PROBLEM REQUIREMENTS = Could you copy exactly the lines below from the one with "3. **Environment**: Script'lerle" to the one with "#### 2\. View Cache", inclusive, leaving out any pictures?

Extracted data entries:
'''
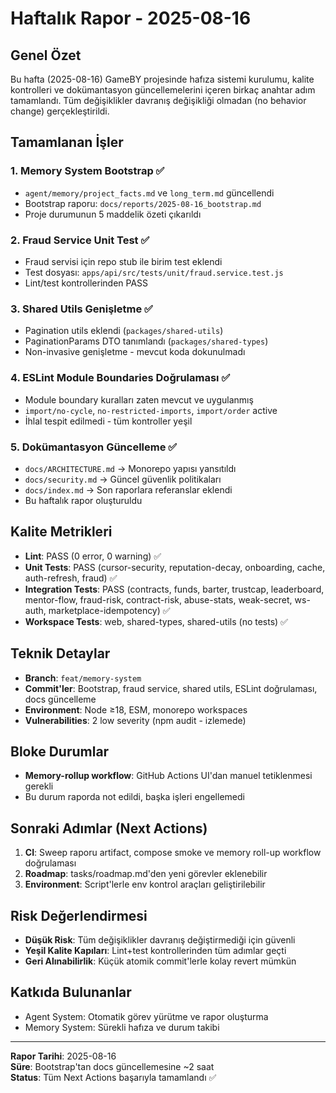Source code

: # Haftalık Rapor - 2025-08-16

## Genel Özet
Bu hafta (2025-08-16) GameBY projesinde hafıza sistemi kurulumu, kalite kontrolleri ve dokümantasyon güncellemelerini içeren birkaç anahtar adım tamamlandı. Tüm değişiklikler davranış değişikliği olmadan (no behavior change) gerçekleştirildi.

## Tamamlanan İşler

### 1. Memory System Bootstrap ✅
- `agent/memory/project_facts.md` ve `long_term.md` güncellendi
- Bootstrap raporu: `docs/reports/2025-08-16_bootstrap.md`
- Proje durumunun 5 maddelik özeti çıkarıldı

### 2. Fraud Service Unit Test ✅
- Fraud servisi için repo stub ile birim test eklendi
- Test dosyası: `apps/api/src/tests/unit/fraud.service.test.js`
- Lint/test kontrollerinden PASS

### 3. Shared Utils Genişletme ✅
- Pagination utils eklendi (`packages/shared-utils`)
- PaginationParams DTO tanımlandı (`packages/shared-types`)
- Non-invasive genişletme - mevcut koda dokunulmadı

### 4. ESLint Module Boundaries Doğrulaması ✅  
- Module boundary kuralları zaten mevcut ve uygulanmış
- `import/no-cycle`, `no-restricted-imports`, `import/order` active
- İhlal tespit edilmedi - tüm kontroller yeşil

### 5. Dokümantasyon Güncelleme ✅
- `docs/ARCHITECTURE.md` → Monorepo yapısı yansıtıldı
- `docs/security.md` → Güncel güvenlik politikaları
- `docs/index.md` → Son raporlara referanslar eklendi
- Bu haftalık rapor oluşturuldu

## Kalite Metrikleri
- **Lint**: PASS (0 error, 0 warning) ✅
- **Unit Tests**: PASS (cursor-security, reputation-decay, onboarding, cache, auth-refresh, fraud) ✅
- **Integration Tests**: PASS (contracts, funds, barter, trustcap, leaderboard, mentor-flow, fraud-risk, contract-risk, abuse-stats, weak-secret, ws-auth, marketplace-idempotency) ✅
- **Workspace Tests**: web, shared-types, shared-utils (no tests) ✅

## Teknik Detaylar
- **Branch**: `feat/memory-system`
- **Commit'ler**: Bootstrap, fraud service, shared utils, ESLint doğrulaması, docs güncelleme
- **Environment**: Node ≥18, ESM, monorepo workspaces
- **Vulnerabilities**: 2 low severity (npm audit - izlemede)

## Bloke Durumlar
- **Memory-rollup workflow**: GitHub Actions UI'dan manuel tetiklenmesi gerekli
- Bu durum raporda not edildi, başka işleri engellemedi

## Sonraki Adımlar (Next Actions)
1. **CI**: Sweep raporu artifact, compose smoke ve memory roll-up workflow doğrulaması
2. **Roadmap**: tasks/roadmap.md'den yeni görevler eklenebilir
3. **Environment**: Script'lerle env kontrol araçları geliştirilebilir

## Risk Değerlendirmesi
- **Düşük Risk**: Tüm değişiklikler davranış değiştirmediği için güvenli
- **Yeşil Kalite Kapıları**: Lint+test kontrollerinden tüm adımlar geçti
- **Geri Alınabilirlik**: Küçük atomik commit'lerle kolay revert mümkün

## Katkıda Bulunanlar
- Agent System: Otomatik görev yürütme ve rapor oluşturma
- Memory System: Sürekli hafıza ve durum takibi

---
**Rapor Tarihi**: 2025-08-16  
**Süre**: Bootstrap'tan docs güncellemesine ~2 saat  
**Status**: Tüm Next Actions başarıyla tamamlandı ✅
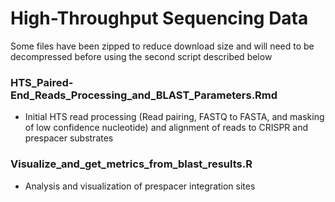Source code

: # High-Throughput Sequencing Data
Some files have been zipped to reduce download size and will need to be decompressed before using the second script described below

### HTS_Paired-End_Reads_Processing_and_BLAST_Parameters.Rmd

* Initial HTS read processing (Read pairing, FASTQ to FASTA, and masking of low confidence nucleotide) and alignment of reads to CRISPR and prespacer substrates 
 
  
### Visualize_and_get_metrics_from_blast_results.R

* Analysis and visualization of prespacer integration sites
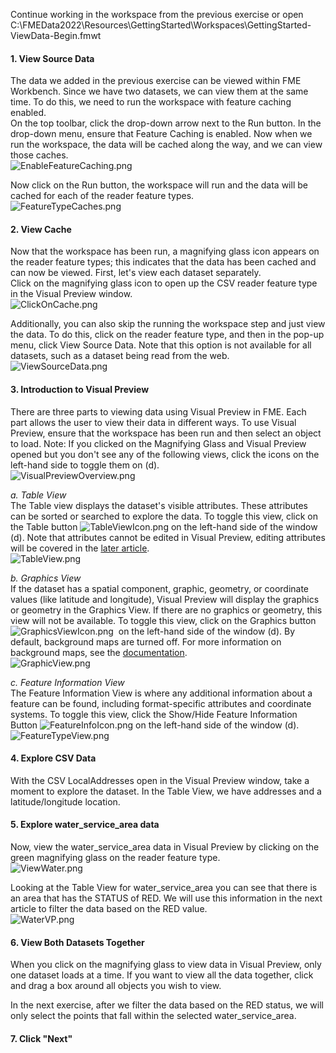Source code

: <head><base target="_blank"> </head>

Continue working in the workspace from the previous exercise or open C:\FMEData2022\Resources\GettingStarted\Workspaces\GettingStarted-ViewData-Begin.fmwt

#### 1\. View Source Data
The data we added in the previous exercise can be viewed within FME Workbench. Since we have two datasets, we can view them at the same time. To do this, we need to run the workspace with feature caching enabled.\
On the top toolbar, click the drop-down arrow next to the Run button. In the drop-down menu, ensure that Feature Caching is enabled. Now when we run the workspace, the data will be cached along the way, and we can view those caches.\
![EnableFeatureCaching.png](https://community.safe.com/servlet/rtaImage?eid=ka14Q000000lK7N&feoid=00N30000006n8wU&refid=0EM4Q0000028b0I)

Now click on the Run button, the workspace will run and the data will be cached for each of the reader feature types.\
![FeatureTypeCaches.png](https://community.safe.com/servlet/rtaImage?eid=ka14Q000000lK7N&feoid=00N30000006n8wU&refid=0EM4Q0000028b0N)

#### 2\. View Cache
Now that the workspace has been run, a magnifying glass icon appears on the reader feature types; this indicates that the data has been cached and can now be viewed. First, let's view each dataset separately.\
Click on the magnifying glass icon to open up the CSV reader feature type in the Visual Preview window.\
![ClickOnCache.png](https://community.safe.com/servlet/rtaImage?eid=ka14Q000000lK7N&feoid=00N30000006n8wU&refid=0EM4Q0000028b0S)

Additionally, you can also skip the running the workspace step and just view the data. To do this, click on the reader feature type, and then in the pop-up menu, click View Source Data. Note that this option is not available for all datasets, such as a dataset being read from the web.\
![ViewSourceData.png](https://community.safe.com/servlet/rtaImage?eid=ka14Q000000lK7N&feoid=00N30000006n8wU&refid=0EM4Q0000028b0X)

#### 3\. Introduction to Visual Preview
There are three parts to viewing data using Visual Preview in FME. Each part allows the user to view their data in different ways. To use Visual Preview, ensure that the workspace has been run and then select an object to load. Note: If you clicked on the Magnifying Glass and Visual Preview opened but you don't see any of the following views, click the icons on the left-hand side to toggle them on (d).\
![VisualPreviewOverview.png](https://community.safe.com/servlet/rtaImage?eid=ka14Q000000lK7N&feoid=00N30000006n8wU&refid=0EM4Q0000028b0c)

*a. Table View*\
The Table view displays the dataset's visible attributes. These attributes can be sorted or searched to explore the data. To toggle this view, click on the Table button ![TableViewIcon.png](https://community.safe.com/servlet/rtaImage?eid=ka14Q000000lK7N&feoid=00N30000006n8wU&refid=0EM4Q0000028b0h) on the left-hand side of the window (d). Note that attributes cannot be edited in Visual Preview, editing attributes will be covered in the [later article](https://community.safe.com/s/article/getting-started-with-fme-desktop-modify-attributes).\
![TableView.png](https://community.safe.com/servlet/rtaImage?eid=ka14Q000000lK7N&feoid=00N30000006n8wU&refid=0EM4Q0000028b0m)

*b. Graphics View*\
If the dataset has a spatial component, graphic, geometry, or coordinate values (like latitude and longitude), Visual Preview will display the graphics or geometry in the Graphics View. If there are no graphics or geometry, this view will not be available. To toggle this view, click on the Graphics button ![GraphicsViewIcon.png](https://community.safe.com/servlet/rtaImage?eid=ka14Q000000lK7N&feoid=00N30000006n8wU&refid=0EM4Q0000028b0r)  on the left-hand side of the window (d). By default, background maps are turned off. For more information on background maps, see the [documentation](https://docs.safe.com/fme/html/FME_Desktop_Documentation/FME_Workbench/Workbench/options-background-maps-WB.htm).\
![GraphicView.png](https://community.safe.com/servlet/rtaImage?eid=ka14Q000000lK7N&feoid=00N30000006n8wU&refid=0EM4Q0000028b0w)

*c. Feature Information View*\
The Feature Information View is where any additional information about a feature can be found, including format-specific attributes and coordinate systems. To toggle this view, click the Show/Hide Feature Information Button ![FeatureInfoIcon.png](https://community.safe.com/servlet/rtaImage?eid=ka14Q000000lK7N&feoid=00N30000006n8wU&refid=0EM4Q0000028b16) on the left-hand side of the window (d).\
![FeatureTypeView.png](https://community.safe.com/servlet/rtaImage?eid=ka14Q000000lK7N&feoid=00N30000006n8wU&refid=0EM4Q0000028b11)

#### 4\. Explore CSV Data
With the CSV LocalAddresses open in the Visual Preview window, take a moment to explore the dataset. In the Table View, we have addresses and a latitude/longitude location. 

#### 5\. Explore water_service_area data
Now, view the water_service_area data in Visual Preview by clicking on the green magnifying glass on the reader feature type.\
![ViewWater.png](https://community.safe.com/servlet/rtaImage?eid=ka14Q000000lK7N&feoid=00N30000006n8wU&refid=0EM4Q0000028b1B)

Looking at the Table View for water_service_area you can see that there is an area that has the STATUS of RED. We will use this information in the next article to filter the data based on the RED value.\
![WaterVP.png](https://community.safe.com/servlet/rtaImage?eid=ka14Q000000lK7N&feoid=00N30000006n8wU&refid=0EM4Q0000028b1G)

#### 6\. View Both Datasets Together
When you click on the magnifying glass to view data in Visual Preview, only one dataset loads at a time. If you want to view all the data together, click and drag a box around all objects you wish to view.

In the next exercise, after we filter the data based on the RED status, we will only select the points that fall within the selected water_service_area.

#### 7. Click "Next"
'''
RESULT OF THE TASK =
3. **Environment**: Script'lerle env kontrol araçları geliştirilebilir

## Risk Değerlendirmesi
- **Düşük Risk**: Tüm değişiklikler davranış değiştirmediği için güvenli
- **Yeşil Kalite Kapıları**: Lint+test kontrollerinden tüm adımlar geçti
- **Geri Alınabilirlik**: Küçük atomik commit'lerle kolay revert mümkün

## Katkıda Bulunanlar
- Agent System: Otomatik görev yürütme ve rapor oluşturma
- Memory System: Sürekli hafıza ve durum takibi

---
**Rapor Tarihi**: 2025-08-16  
**Süre**: Bootstrap'tan docs güncellemesine ~2 saat  
**Status**: Tüm Next Actions başarıyla tamamlandı ✅
Source code

: # High-Throughput Sequencing Data
Some files have been zipped to reduce download size and will need to be decompressed before using the second script described below

### HTS_Paired-End_Reads_Processing_and_BLAST_Parameters.Rmd

* Initial HTS read processing (Read pairing, FASTQ to FASTA, and masking of low confidence nucleotide) and alignment of reads to CRISPR and prespacer substrates 
 
  
### Visualize_and_get_metrics_from_blast_results.R

* Analysis and visualization of prespacer integration sites
Source code

: <head><base target="_blank"> </head>

Continue working in the workspace from the previous exercise or open C:\FMEData2022\Resources\GettingStarted\Workspaces\GettingStarted-ViewData-Begin.fmwt

#### 1\. View Source Data
The data we added in the previous exercise can be viewed within FME Workbench. Since we have two datasets, we can view them at the same time. To do this, we need to run the workspace with feature caching enabled.\
On the top toolbar, click the drop-down arrow next to the Run button. In the drop-down menu, ensure that Feature Caching is enabled. Now when we run the workspace, the data will be cached along the way, and we can view those caches.\
![EnableFeatureCaching.png](https://community.safe.com/servlet/rtaImage?eid=ka14Q000000lK7N&feoid=00N30000006n8wU&refid=0EM4Q0000028b0I)

Now click on the Run button, the workspace will run and the data will be cached for each of the reader feature types.\
![FeatureTypeCaches.png](https://community.safe.com/servlet/rtaImage?eid=ka14Q000000lK7N&feoid=00N30000006n8wU&refid=0EM4Q0000028b0N)

#### 2\. View Cache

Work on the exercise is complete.